Writing to Save a Life: Clarice Lispector

By Kevin Rabalais


Readers assumed it was a pseudonym. The author, some said, had to be a man. Surely it couldn’t be as simple—as complex—as it seemed: in 1943, the twenty-three-year-old Ukrainian-born Clarice Lispector, daughter of Russian-Jewish émigrés living in exile in Brazil, published a debut novel that generated the kind of literary celebrity that no longer exists. Around the phenomenon and mystery of the writer who would later say, “I am so mysterious that I don’t even understand myself” and—in one of her many beautiful and elegant contradictions—“My mystery is that I have no mystery,” critics and readers established a new name for this literary wonder: the young author became known as nothing less than “Hurricane Clarice.”

A new voice, piercing and prophetic, arrived with the publication of Near to the Wild Heart. On top of her beguiling prose, Lispector also possessed another rarity. As the translator Gregory Rabassa recalled after meeting her, the author “looked like Marlene Dietrich and wrote like Virginia Woolf.”

In Why This World: A Biography of Clarice Lispector, Benjamin Moser writes about how Hélène Cixous believed that Lispector was “what Kafka would have been had he been born a woman.” Or, in Cixous’s own words: “if Rilke had been a Jewish Brazilian born in the Ukraine. If Rimbaud had been a mother, if he had reached the age of fifty. If Heidegger could have ceased being German.”

A visionary author of searing insight, Lispector is the kind of writer who makes you reach for your pencil. You read her books—among them Água Viva, The Hour of the Star, The Passion According to G.H. and Soulstorm—and underline passage after passage. You make notes in the margins. Then you find yourself eager to go out and spread the word. For as Moser writes, “The soul exposed in her work is the soul of a single woman, but within it one finds the full range of human experience.”

Over the past few days, the writer Daniel Stephensen and I have talked about our admiration for Lispector’s work.
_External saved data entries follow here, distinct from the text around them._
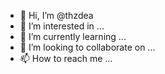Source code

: - 👋 Hi, I’m @thzdea
- 👀 I’m interested in ...
- 🌱 I’m currently learning ...
- 💞️ I’m looking to collaborate on ...
- 📫 How to reach me ...

<!---
thzdea/thzdea is a ✨ special ✨ repository because its `README.md` (this file) appears on your GitHub profile.
You can click the Preview link to take a look at your changes.
--->

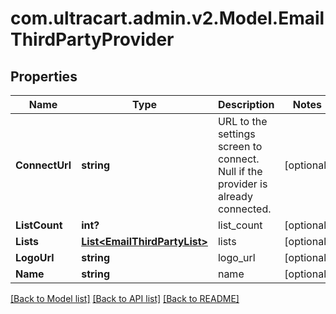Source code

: # com.ultracart.admin.v2.Model.EmailThirdPartyProvider
## Properties

Name | Type | Description | Notes
------------ | ------------- | ------------- | -------------
**ConnectUrl** | **string** | URL to the settings screen to connect.  Null if the provider is already connected. | [optional] 
**ListCount** | **int?** | list_count | [optional] 
**Lists** | [**List&lt;EmailThirdPartyList&gt;**](EmailThirdPartyList.md) | lists | [optional] 
**LogoUrl** | **string** | logo_url | [optional] 
**Name** | **string** | name | [optional] 


[[Back to Model list]](../README.md#documentation-for-models) [[Back to API list]](../README.md#documentation-for-api-endpoints) [[Back to README]](../README.md)

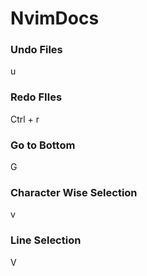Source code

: # NvimDocs

### Undo Files
u

### Redo FIles
Ctrl + r

### Go to Bottom
G

### Character Wise Selection
v

### Line Selection
V

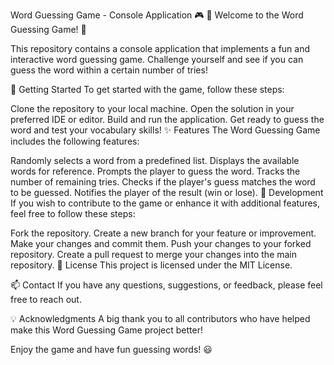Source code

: Word Guessing Game - Console Application :video_game:
🎉 Welcome to the Word Guessing Game! 🎉

This repository contains a console application that implements a fun and interactive word guessing game. Challenge yourself and see if you can guess the word within a certain number of tries!

:rocket: Getting Started
To get started with the game, follow these steps:

Clone the repository to your local machine.
Open the solution in your preferred IDE or editor.
Build and run the application.
Get ready to guess the word and test your vocabulary skills!
:sparkles: Features
The Word Guessing Game includes the following features:

Randomly selects a word from a predefined list.
Displays the available words for reference.
Prompts the player to guess the word.
Tracks the number of remaining tries.
Checks if the player's guess matches the word to be guessed.
Notifies the player of the result (win or lose).
:wrench: Development
If you wish to contribute to the game or enhance it with additional features, feel free to follow these steps:

Fork the repository.
Create a new branch for your feature or improvement.
Make your changes and commit them.
Push your changes to your forked repository.
Create a pull request to merge your changes into the main repository.
:page_facing_up: License
This project is licensed under the MIT License.

:mailbox: Contact
If you have any questions, suggestions, or feedback, please feel free to reach out.

:bulb: Acknowledgments
A big thank you to all contributors who have helped make this Word Guessing Game project better!

Enjoy the game and have fun guessing words! :smiley:
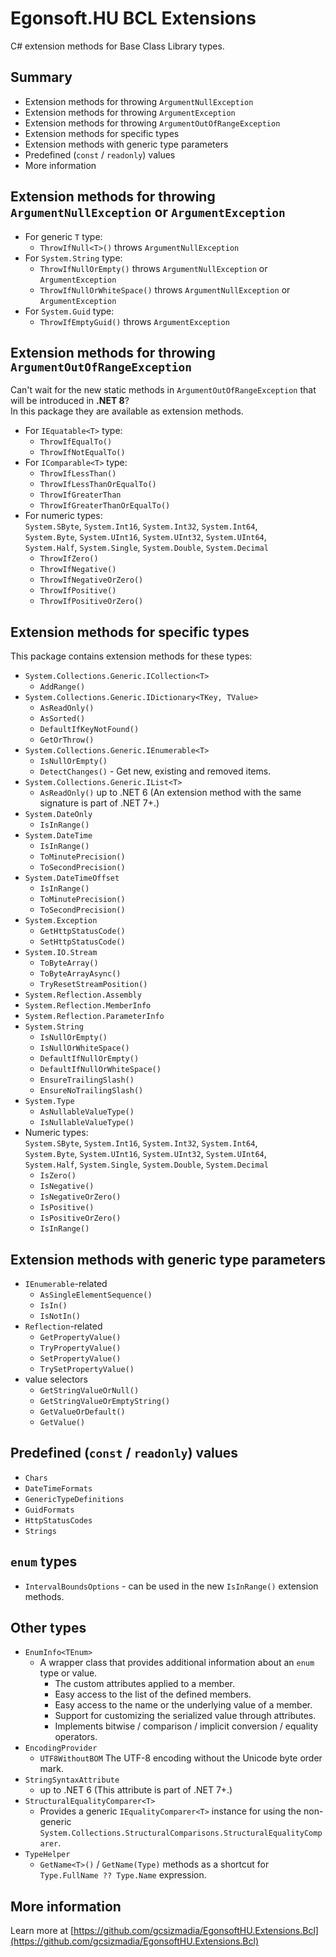 ﻿# Egonsoft.HU BCL Extensions

C# extension methods for Base Class Library types.

## Summary

- Extension methods for throwing `ArgumentNullException`
- Extension methods for throwing `ArgumentException`
- Extension methods for throwing `ArgumentOutOfRangeException`
- Extension methods for specific types
- Extension methods with generic type parameters
- Predefined (`const` / `readonly`) values
- More information

## Extension methods for throwing `ArgumentNullException` or `ArgumentException`

- For generic `T` type:
  - `ThrowIfNull<T>()` throws `ArgumentNullException`
- For `System.String` type:
  - `ThrowIfNullOrEmpty()` throws `ArgumentNullException` or `ArgumentException`
  - `ThrowIfNullOrWhiteSpace()` throws `ArgumentNullException` or `ArgumentException`
- For `System.Guid` type:
  - `ThrowIfEmptyGuid()` throws `ArgumentException`

## Extension methods for throwing `ArgumentOutOfRangeException`

Can't wait for the new static methods in `ArgumentOutOfRangeException` that will be introduced in **.NET 8**?  
In this package they are available as extension methods.

- For `IEquatable<T>` type:
  - `ThrowIfEqualTo()`
  - `ThrowIfNotEqualTo()`
- For `IComparable<T>` type:
  - `ThrowIfLessThan()`
  - `ThrowIfLessThanOrEqualTo()`
  - `ThrowIfGreaterThan`
  - `ThrowIfGreaterThanOrEqualTo()`
- For numeric types:  
  `System.SByte`, `System.Int16`, `System.Int32`, `System.Int64`,  
  `System.Byte`, `System.UInt16`, `System.UInt32`, `System.UInt64`,  
  `System.Half`, `System.Single`, `System.Double`, `System.Decimal`
  - `ThrowIfZero()`
  - `ThrowIfNegative()`
  - `ThrowIfNegativeOrZero()`
  - `ThrowIfPositive()`
  - `ThrowIfPositiveOrZero()`

## Extension methods for specific types

This package contains extension methods for these types:

- `System.Collections.Generic.ICollection<T>`
  - `AddRange()`
- `System.Collections.Generic.IDictionary<TKey, TValue>`
  - `AsReadOnly()`
  - `AsSorted()`
  - `DefaultIfKeyNotFound()`
  - `GetOrThrow()`
- `System.Collections.Generic.IEnumerable<T>`
  - `IsNullOrEmpty()`
  - `DetectChanges()` - Get new, existing and removed items.
- `System.Collections.Generic.IList<T>`
  - `AsReadOnly()` up to .NET 6 (An extension method with the same signature is part of .NET 7+.)
- `System.DateOnly`
  - `IsInRange()`
- `System.DateTime`
  - `IsInRange()`
  - `ToMinutePrecision()`
  - `ToSecondPrecision()`
- `System.DateTimeOffset`
  - `IsInRange()`
  - `ToMinutePrecision()`
  - `ToSecondPrecision()`
- `System.Exception`
  - `GetHttpStatusCode()`
  - `SetHttpStatusCode()`
- `System.IO.Stream`
  - `ToByteArray()`
  - `ToByteArrayAsync()`
  - `TryResetStreamPosition()`
- `System.Reflection.Assembly`
- `System.Reflection.MemberInfo`
- `System.Reflection.ParameterInfo`
- `System.String`
  - `IsNullOrEmpty()`
  - `IsNullOrWhiteSpace()`
  - `DefaultIfNullOrEmpty()`
  - `DefaultIfNullOrWhiteSpace()`
  - `EnsureTrailingSlash()`
  - `EnsureNoTrailingSlash()`
- `System.Type`
  - `AsNullableValueType()`
  - `IsNullableValueType()`
- Numeric types:  
  `System.SByte`, `System.Int16`, `System.Int32`, `System.Int64`,  
  `System.Byte`, `System.UInt16`, `System.UInt32`, `System.UInt64`,  
  `System.Half`, `System.Single`, `System.Double`, `System.Decimal`
  - `IsZero()`
  - `IsNegative()`
  - `IsNegativeOrZero()`
  - `IsPositive()`
  - `IsPositiveOrZero()`
  - `IsInRange()`

## Extension methods with generic type parameters

- `IEnumerable`-related
  - `AsSingleElementSequence()`
  - `IsIn()`
  - `IsNotIn()`
- `Reflection`-related
  - `GetPropertyValue()`
  - `TryPropertyValue()`
  - `SetPropertyValue()`
  - `TrySetPropertyValue()`
- value selectors
  - `GetStringValueOrNull()`
  - `GetStringValueOrEmptyString()`
  - `GetValueOrDefault()`
  - `GetValue()`

## Predefined (`const` / `readonly`) values

- `Chars`
- `DateTimeFormats`
- `GenericTypeDefinitions`
- `GuidFormats`
- `HttpStatusCodes`
- `Strings`

## `enum` types

- `IntervalBoundsOptions` - can be used in the new `IsInRange()` extension methods.

## Other types

- `EnumInfo<TEnum>`
  - A wrapper class that provides additional information about an `enum` type or value.
    - The custom attributes applied to a member.
    - Easy access to the list of the defined members.
    - Easy access to the name or the underlying value of a member.
    - Support for customizing the serialized value through attributes.
    - Implements bitwise / comparison / implicit conversion / equality operators.
- `EncodingProvider`
  - `UTF8WithoutBOM` The UTF-8 encoding without the Unicode byte order mark.
- `StringSyntaxAttribute`
  -  up to .NET 6 (This attribute is part of .NET 7+.)
- `StructuralEqualityComparer<T>`
  - Provides a generic `IEqualityComparer<T>` instance for using the non-generic `System.Collections.StructuralComparisons.StructuralEqualityComparer`.
- `TypeHelper`
  - `GetName<T>()` / `GetName(Type)` methods as a shortcut for `Type.FullName ?? Type.Name` expression.

## More information

Learn more at [https://github.com/gcsizmadia/EgonsoftHU.Extensions.Bcl](https://github.com/gcsizmadia/EgonsoftHU.Extensions.Bcl)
We’ve gone through our well-thumbed copies of her books to re-read some of our favorite passages, many of which involve one of Lispector’s central concerns: the act of creation. We’ll both be writing more about Lispector in future installments of Sacred Trespasses, but for now, we want to share a few sections of her inimitable work:

 

“After successive failures, I have also reduced myself, but I still want to discover the world and its God.”

The Hour of the Star

Do I not have a plot to my life? for I am unexpectedly fragmentary. I am piecemeal. My story is living. And I have no fear of failure. Let failure annihilate me, I want the glory of falling. My crippled angel who contorts all elusive, my angel who fell from the heavens to the hell where he lies savoring evil.
— Água Viva, Clarice Lispector

 

“Remember that, no matter what I write, my basic material is the word. So this story will consist of words that form phrases from which there emanates a secret meaning that exceeds both words and phrases.”

The Hour of the Star

 

“I write for nothing and for no one. Anyone who reads me does so at his own risk. I don’t make literature: I simply live in the passing of time. The act of writing is the inevitable result of my being alive.”

A Breath of Life

 

“I cut the pain of which I write to you and give you my restless joy.”

Água Viva

 

 

“Of one thing I am certain: this narrative will combine with something delicate: the creation of an entire human being who is as much alive as I am. I have taken care of her because my mandate is simply to reveal her presence so that you may recognize her on the street, moving ever so cautiously because of her quivering frailty.”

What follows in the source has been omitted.